Directions for this task> Make an exact copy of the records, with the pictures left out.

------ Input records

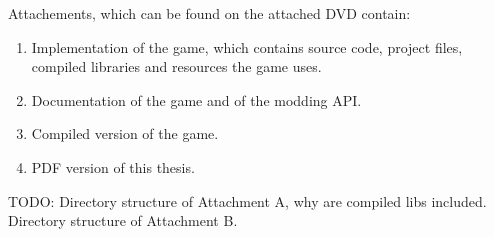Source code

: \documentclass[12pt,a4paper]{report}
\let\openright=\clearpage
\begin{document}



\tableofcontents












Attachements, which can be found on the attached DVD contain:

\begin{enumerate}[label=\textbf{\Alph*.}]
    \item Implementation of the game, which contains source code, project files,
        compiled libraries and resources the game uses.
    \item Documentation of the game and of the modding API.
    \item Compiled version of the game.
    \item PDF version of this thesis.
\end{enumerate}

\bigskip
TODO: Directory structure of Attachment A, why are compiled libs included. Directory structure of Attachment B.

\openright
\end{document}
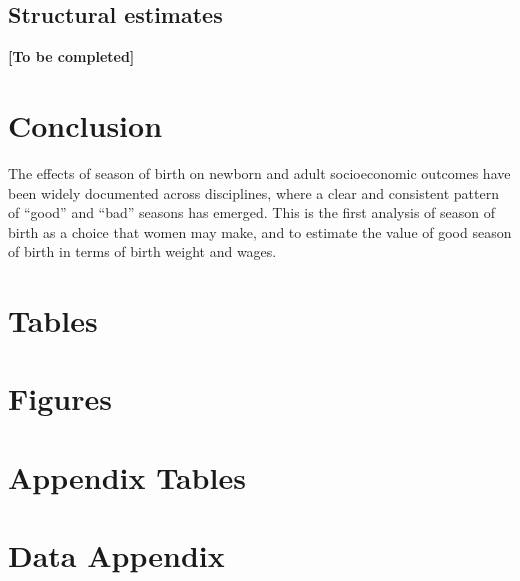 \documentclass[a4paper, 12 pt]{article}
\theoremstyle{plain}
\begin{document}
\begin{doublespace}
\subsection{Structural estimates}
\textbf{[To be completed]}

\newpage

\section{Conclusion}
The effects of season of birth on newborn and adult socioeconomic outcomes have been widely documented across disciplines, where a clear and consistent pattern of ``good'' and ``bad'' seasons has emerged. This is the first analysis of season of birth as a choice that women may make, and to estimate the value of good season of birth in terms of birth weight and wages.



\newpage
%
%
%





\newpage
\section*{Tables}



\newpage
\section*{Figures}



\appendix
\section{Appendix Tables}


\clearpage
%


\section{Data Appendix}
\label{bqScn:datApp}

\end{doublespace}
\end{document}
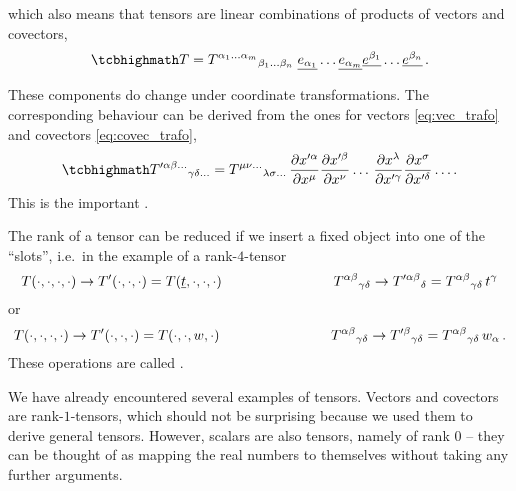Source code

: \documentclass[../relativity_main.tex]{subfiles}
\begin{document}
which also means that tensors are linear combinations of products of vectors and covectors,
\begin{equation}\label{eq:tensor_local}
\eqbox{
T = T^{\alpha_1 \dots \alpha_m}{}_{\beta_1 \dots \beta_n} \; \fvec{e_{\alpha_1}} \dots \fvec{e_{\alpha_m}} \fvec{e^{\beta_1}} \dots \fvec{e^{\beta_n}}
} \, .
\end{equation}

These components do change under coordinate transformations. The corresponding behaviour can be derived from the ones for vectors \eqref{eq:vec_trafo} and covectors \eqref{eq:covec_trafo},
\begin{equation}\label{eq:tensor_trafo}
\eqbox{
T'^{\alpha \beta \dots}{}_{\gamma \delta \dots} = T^{\mu \nu \dots}{}_{\lambda \sigma \dots} \, \pdv{x'^\alpha}{x^\mu} \pdv{x'^\beta}{x^\nu} \dots \, \pdv{x^\lambda}{x'^\gamma} \pdv{x^\sigma}{x'^\delta} \dots
} \, .
\end{equation}
This is the important .


The rank of a tensor can be reduced if we insert a fixed object into one of the \enquote{slots}, i.e.~in the example of a rank-$4$-tensor
\begin{equation}
T(\cdot, \cdot, \cdot, \cdot) \rightarrow T'(\cdot, \cdot, \cdot) = T(\underline{t}, \cdot, \cdot, \cdot) \qquad \qquad \qquad \qquad T^{\alpha \beta}{}_{\gamma \delta} \rightarrow T'^{\alpha \beta}{}_{\delta} = T^{\alpha \beta}{}_{\gamma \delta} \, t^\gamma
\end{equation}
or
\begin{equation}
T(\cdot, \cdot, \cdot, \cdot) \rightarrow T'(\cdot, \cdot, \cdot) = T(\cdot, \cdot, w, \cdot)
\qquad \qquad \qquad \qquad
T^{\alpha \beta}{}_{\gamma \delta} \rightarrow T'^{\beta}{}_{\gamma \delta} = T^{\alpha \beta}{}_{\gamma \delta} \, w_\alpha \, .
\end{equation}
These operations are called .



\begin{ex}
We have already encountered several examples of tensors. Vectors and covectors are rank-$1$-tensors, which should not be surprising because we used them to derive general tensors. However, scalars are also tensors, namely of rank $0$ -- they can be thought of as mapping the real numbers to themselves without taking any further arguments.
\end{ex}
\end{document}

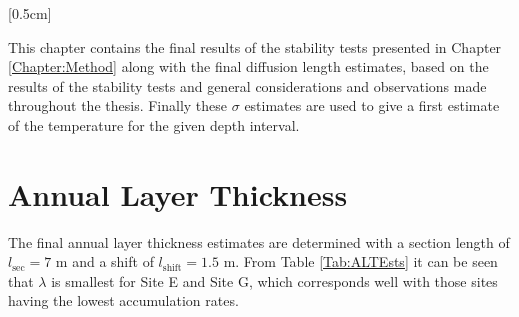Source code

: \documentclass[../../CompleteThesis2/Complete_2ndDraft]{subfiles}
\begin{document}
[0.5cm]%

This chapter contains the final results of the stability tests presented in Chapter \ref{Chapter:Method} along with the final diffusion length estimates, based on the results of the stability tests and general considerations and observations made throughout the thesis. Finally these $\sigma$ estimates are used to give a first estimate of the temperature for the given depth interval.

\section[Annual Layer Thickness]{Annual Layer Thickness}
\label{Sec:Results_ALT}

The final annual layer thickness estimates are determined with a section length of $l_{\text{sec}}=7$ m and a shift of $l_{\text{shift}}=1.5$ m. From Table \ref{Tab:ALTEsts} it can be seen that $\lambda$ is smallest for Site E and Site G, which corresponds well with those sites having the lowest accumulation rates.
\end{document}
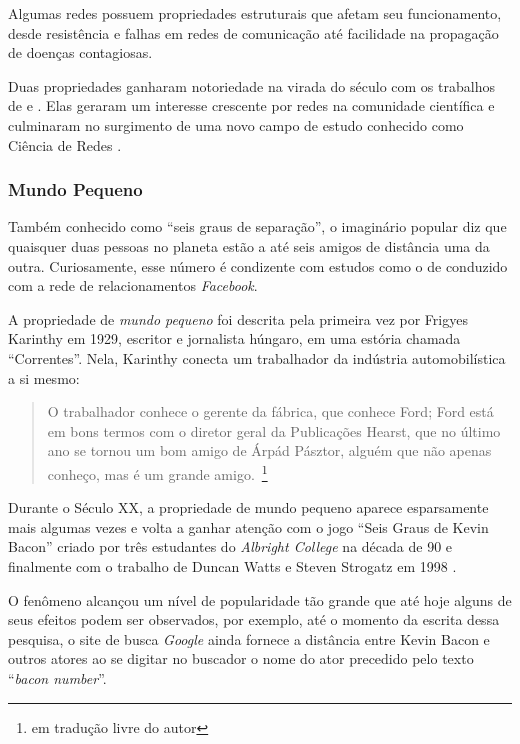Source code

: \documentclass[12pt,a4paper]{article}
\theoremstyle{hypo}
\begin{document}
Algumas redes possuem propriedades estruturais que afetam seu funcionamento, desde resistência e falhas em redes de comunicação até facilidade na propagação de doenças contagiosas.

Duas propriedades ganharam notoriedade na virada do século com os trabalhos de  e . Elas geraram um interesse crescente por redes na comunidade científica e culminaram no surgimento de uma novo campo de estudo conhecido como Ciência de Redes \cite{Barabasi2016-rn}.

\subsubsection{Mundo Pequeno} \label{sec:small-world}

Também conhecido como \enquote{seis graus de separação}, o imaginário popular diz que quaisquer duas pessoas no planeta estão a até seis amigos de distância uma da outra. Curiosamente, esse número é condizente com estudos como o de  conduzido com a rede de relacionamentos \textit{Facebook}.

A propriedade de \textit{mundo pequeno} foi descrita pela primeira vez por Frigyes Karinthy em 1929, escritor e jornalista húngaro, em uma estória chamada \enquote{Correntes}. Nela, Karinthy conecta um trabalhador da indústria automobilística a si mesmo:

\blockcquote{Karinthy1929-jg}{O trabalhador conhece o gerente da fábrica, que conhece Ford; Ford está em bons termos com o diretor geral da Publicações Hearst, que no último ano se tornou um bom amigo de Árpád Pásztor, alguém que não apenas conheço, mas é um grande amigo.~\footnote{em tradução livre do autor}}

Durante o Século XX, a propriedade de mundo pequeno aparece esparsamente mais algumas vezes e volta a ganhar atenção com o jogo \enquote{Seis Graus de Kevin Bacon} criado por três estudantes do \textit{Albright College} na década de 90 e finalmente com o trabalho de Duncan Watts e Steven Strogatz em 1998 \cite{Barabasi2016-rn}.

O fenômeno alcançou um nível de popularidade tão grande que até hoje alguns de seus efeitos podem ser observados, por exemplo, até o momento da escrita dessa pesquisa, o site de busca \textit{Google} ainda fornece a distância entre Kevin Bacon e outros atores ao se digitar no buscador o nome do ator precedido pelo texto \enquote{\textit{bacon number}}.
\end{document}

------------

Written solution>
Source code

: \documentclass[12pt,a4paper]{report}
\let\openright=\clearpage
\begin{document}



\tableofcontents












Attachements, which can be found on the attached DVD contain:

\begin{enumerate}[label=\textbf{\Alph*.}]
    \item Implementation of the game, which contains source code, project files,
        compiled libraries and resources the game uses.
    \item Documentation of the game and of the modding API.
    \item Compiled version of the game.
    \item PDF version of this thesis.
\end{enumerate}

\bigskip
TODO: Directory structure of Attachment A, why are compiled libs included. Directory structure of Attachment B.

\openright
\end{document}
 \documentclass[a4paper, 12 pt]{article}
\theoremstyle{plain}
\begin{document}
\begin{doublespace}
\subsection{Structural estimates}
\textbf{[To be completed]}

\newpage

\section{Conclusion}
The effects of season of birth on newborn and adult socioeconomic outcomes have been widely documented across disciplines, where a clear and consistent pattern of ``good'' and ``bad'' seasons has emerged. This is the first analysis of season of birth as a choice that women may make, and to estimate the value of good season of birth in terms of birth weight and wages.



\newpage
%
%
%





\newpage
\section*{Tables}



\newpage
\section*{Figures}



\appendix
\section{Appendix Tables}


\clearpage
%


\section{Data Appendix}
\label{bqScn:datApp}

\end{doublespace}
\end{document}
Source code

: \documentclass[../relativity_main.tex]{subfiles}
\begin{document}
which also means that tensors are linear combinations of products of vectors and covectors,
\begin{equation}\label{eq:tensor_local}
\eqbox{
T = T^{\alpha_1 \dots \alpha_m}{}_{\beta_1 \dots \beta_n} \; \fvec{e_{\alpha_1}} \dots \fvec{e_{\alpha_m}} \fvec{e^{\beta_1}} \dots \fvec{e^{\beta_n}}
} \, .
\end{equation}

These components do change under coordinate transformations. The corresponding behaviour can be derived from the ones for vectors \eqref{eq:vec_trafo} and covectors \eqref{eq:covec_trafo},
\begin{equation}\label{eq:tensor_trafo}
\eqbox{
T'^{\alpha \beta \dots}{}_{\gamma \delta \dots} = T^{\mu \nu \dots}{}_{\lambda \sigma \dots} \, \pdv{x'^\alpha}{x^\mu} \pdv{x'^\beta}{x^\nu} \dots \, \pdv{x^\lambda}{x'^\gamma} \pdv{x^\sigma}{x'^\delta} \dots
} \, .
\end{equation}
This is the important .


The rank of a tensor can be reduced if we insert a fixed object into one of the \enquote{slots}, i.e.~in the example of a rank-$4$-tensor
\begin{equation}
T(\cdot, \cdot, \cdot, \cdot) \rightarrow T'(\cdot, \cdot, \cdot) = T(\underline{t}, \cdot, \cdot, \cdot) \qquad \qquad \qquad \qquad T^{\alpha \beta}{}_{\gamma \delta} \rightarrow T'^{\alpha \beta}{}_{\delta} = T^{\alpha \beta}{}_{\gamma \delta} \, t^\gamma
\end{equation}
or
\begin{equation}
T(\cdot, \cdot, \cdot, \cdot) \rightarrow T'(\cdot, \cdot, \cdot) = T(\cdot, \cdot, w, \cdot)
\qquad \qquad \qquad \qquad
T^{\alpha \beta}{}_{\gamma \delta} \rightarrow T'^{\beta}{}_{\gamma \delta} = T^{\alpha \beta}{}_{\gamma \delta} \, w_\alpha \, .
\end{equation}
These operations are called .



\begin{ex}
We have already encountered several examples of tensors. Vectors and covectors are rank-$1$-tensors, which should not be surprising because we used them to derive general tensors. However, scalars are also tensors, namely of rank $0$ -- they can be thought of as mapping the real numbers to themselves without taking any further arguments.
\end{ex}
\end{document}

Source code

: \documentclass[../../CompleteThesis2/Complete_2ndDraft]{subfiles}
\begin{document}
[0.5cm]%

This chapter contains the final results of the stability tests presented in Chapter \ref{Chapter:Method} along with the final diffusion length estimates, based on the results of the stability tests and general considerations and observations made throughout the thesis. Finally these $\sigma$ estimates are used to give a first estimate of the temperature for the given depth interval.

\section[Annual Layer Thickness]{Annual Layer Thickness}
\label{Sec:Results_ALT}

The final annual layer thickness estimates are determined with a section length of $l_{\text{sec}}=7$ m and a shift of $l_{\text{shift}}=1.5$ m. From Table \ref{Tab:ALTEsts} it can be seen that $\lambda$ is smallest for Site E and Site G, which corresponds well with those sites having the lowest accumulation rates.
\end{document}
Source code

: \documentclass[12pt,a4paper]{article}
\theoremstyle{hypo}
\begin{document}
Algumas redes possuem propriedades estruturais que afetam seu funcionamento, desde resistência e falhas em redes de comunicação até facilidade na propagação de doenças contagiosas.

Duas propriedades ganharam notoriedade na virada do século com os trabalhos de  e . Elas geraram um interesse crescente por redes na comunidade científica e culminaram no surgimento de uma novo campo de estudo conhecido como Ciência de Redes \cite{Barabasi2016-rn}.

\subsubsection{Mundo Pequeno} \label{sec:small-world}

Também conhecido como \enquote{seis graus de separação}, o imaginário popular diz que quaisquer duas pessoas no planeta estão a até seis amigos de distância uma da outra. Curiosamente, esse número é condizente com estudos como o de  conduzido com a rede de relacionamentos \textit{Facebook}.

A propriedade de \textit{mundo pequeno} foi descrita pela primeira vez por Frigyes Karinthy em 1929, escritor e jornalista húngaro, em uma estória chamada \enquote{Correntes}. Nela, Karinthy conecta um trabalhador da indústria automobilística a si mesmo:

\blockcquote{Karinthy1929-jg}{O trabalhador conhece o gerente da fábrica, que conhece Ford; Ford está em bons termos com o diretor geral da Publicações Hearst, que no último ano se tornou um bom amigo de Árpád Pásztor, alguém que não apenas conheço, mas é um grande amigo.~\footnote{em tradução livre do autor}}

Durante o Século XX, a propriedade de mundo pequeno aparece esparsamente mais algumas vezes e volta a ganhar atenção com o jogo \enquote{Seis Graus de Kevin Bacon} criado por três estudantes do \textit{Albright College} na década de 90 e finalmente com o trabalho de Duncan Watts e Steven Strogatz em 1998 \cite{Barabasi2016-rn}.

O fenômeno alcançou um nível de popularidade tão grande que até hoje alguns de seus efeitos podem ser observados, por exemplo, até o momento da escrita dessa pesquisa, o site de busca \textit{Google} ainda fornece a distância entre Kevin Bacon e outros atores ao se digitar no buscador o nome do ator precedido pelo texto \enquote{\textit{bacon number}}.
\end{document}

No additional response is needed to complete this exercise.